> THE TASK
Go through the data and report each line that holds the string "comparisons".

[Dataset entries]
┄┄┄┄┄┄┄┄┄┄┄┄┄┄┄┄┄┄┄┄
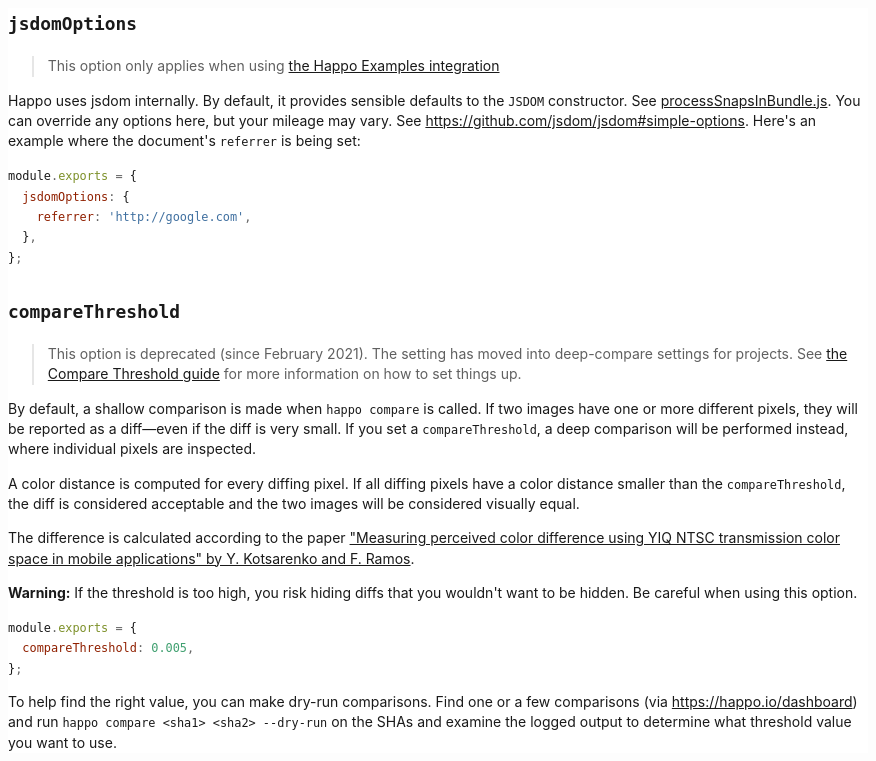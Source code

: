 ## `jsdomOptions`

> This option only applies when using
> [the Happo Examples integration](examples.md)

Happo uses jsdom internally. By default, it provides sensible defaults to the
`JSDOM` constructor. See
[processSnapsInBundle.js](https://github.com/happo/happo.io/blob/main/src/processSnapsInBundle.js).
You can override any options here, but your mileage may vary. See
https://github.com/jsdom/jsdom#simple-options. Here's an example where the
document's `referrer` is being set:

```js
module.exports = {
  jsdomOptions: {
    referrer: 'http://google.com',
  },
};
```

## `compareThreshold`

> This option is deprecated (since February 2021). The setting has moved into
> deep-compare settings for projects. See
> [the Compare Threshold guide](compare-threshold.md) for more information on
> how to set things up.

By default, a shallow comparison is made when `happo compare` is called. If two
images have one or more different pixels, they will be reported as a diff—even
if the diff is very small. If you set a `compareThreshold`, a deep comparison
will be performed instead, where individual pixels are inspected.

A color distance is computed for every diffing pixel. If all diffing pixels have
a color distance smaller than the `compareThreshold`, the diff is considered
acceptable and the two images will be considered visually equal.

The difference is calculated according to the paper
["Measuring perceived color difference using YIQ NTSC transmission color space in mobile applications" by Y. Kotsarenko and F. Ramos](http://www.progmat.uaem.mx:8080/artVol2Num2/Articulo3Vol2Num2.pdf).

**Warning:** If the threshold is too high, you risk hiding diffs that you
wouldn't want to be hidden. Be careful when using this option.

```js
module.exports = {
  compareThreshold: 0.005,
};
```

To help find the right value, you can make dry-run comparisons. Find one or a
few comparisons (via https://happo.io/dashboard) and run
`happo compare <sha1> <sha2> --dry-run` on the SHAs and examine the logged
output to determine what threshold value you want to use.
┄┄┄┄┄┄┄┄┄┄┄┄┄┄┄┄┄┄┄┄
> SOLVED EXERCISE
To help find the right value, you can make dry-run comparisons. Find one or a
few comparisons (via https://happo.io/dashboard) and run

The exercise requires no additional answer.